§ **What to work on**
Please print out the entries below unchanged and skip the images.

§ **Stored data**
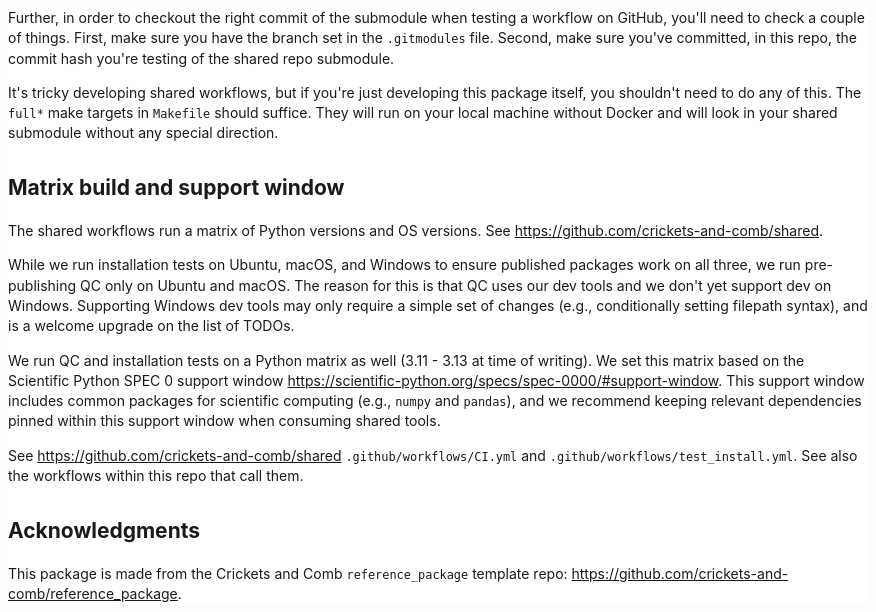 Further, in order to checkout the right commit of the submodule when testing a workflow on GitHub, you'll need to check a couple of things. First, make sure you have the branch set in the `.gitmodules` file. Second, make sure you've committed, in this repo, the commit hash you're testing of the shared repo submodule.

It's tricky developing shared workflows, but if you're just developing this package itself, you shouldn't need to do any of this. The `full*` make targets in `Makefile` should suffice. They will run on your local machine without Docker and will look in your shared submodule without any special direction.

## Matrix build and support window

The shared workflows run a matrix of Python versions and OS versions. See https://github.com/crickets-and-comb/shared.

While we run installation tests on Ubuntu, macOS, and Windows to ensure published packages work on all three, we run pre-publishing QC only on Ubuntu and macOS. The reason for this is that QC uses our dev tools and we don't yet support dev on Windows. Supporting Windows dev tools may only require a simple set of changes (e.g., conditionally setting filepath syntax), and is a welcome upgrade on the list of TODOs.

We run QC and installation tests on a Python matrix as well (3.11 - 3.13 at time of writing). We set this matrix based on the Scientific Python SPEC 0 support window https://scientific-python.org/specs/spec-0000/#support-window. This support window includes common packages for scientific computing (e.g., `numpy` and `pandas`), and we recommend keeping relevant dependencies pinned within this support window when consuming shared tools.

See https://github.com/crickets-and-comb/shared `.github/workflows/CI.yml` and `.github/workflows/test_install.yml`. See also the workflows within this repo that call them.

## Acknowledgments

This package is made from the Crickets and Comb `reference_package` template repo: https://github.com/crickets-and-comb/reference_package.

§ **Written answer**
 Further, in order to checkout the right commit of the submodule when testing a workflow on GitHub, you'll need to check a couple of things. First, make sure you have the branch set in the `.gitmodules` file. Second, make sure you've committed, in this repo, the commit hash you're testing of the shared repo submodule.

It's tricky developing shared workflows, but if you're just developing this package itself, you shouldn't need to do any of this. The `full*` make targets in `Makefile` should suffice. They will run on your local machine without Docker and will look in your shared submodule without any special direction.

## Matrix build and support window

The shared workflows run a matrix of Python versions and OS versions. See https://github.com/crickets-and-comb/shared.

While we run installation tests on Ubuntu, macOS, and Windows to ensure published packages work on all three, we run pre-publishing QC only on Ubuntu and macOS. The reason for this is that QC uses our dev tools and we don't yet support dev on Windows. Supporting Windows dev tools may only require a simple set of changes (e.g., conditionally setting filepath syntax), and is a welcome upgrade on the list of TODOs.

We run QC and installation tests on a Python matrix as well (3.11 - 3.13 at time of writing). We set this matrix based on the Scientific Python SPEC 0 support window https://scientific-python.org/specs/spec-0000/#support-window. This support window includes common packages for scientific computing (e.g., `numpy` and `pandas`), and we recommend keeping relevant dependencies pinned within this support window when consuming shared tools.

See https://github.com/crickets-and-comb/shared `.github/workflows/CI.yml` and `.github/workflows/test_install.yml`. See also the workflows within this repo that call them.

## Acknowledgments

This package is made from the Crickets and Comb `reference_package` template repo: https://github.com/crickets-and-comb/reference_package.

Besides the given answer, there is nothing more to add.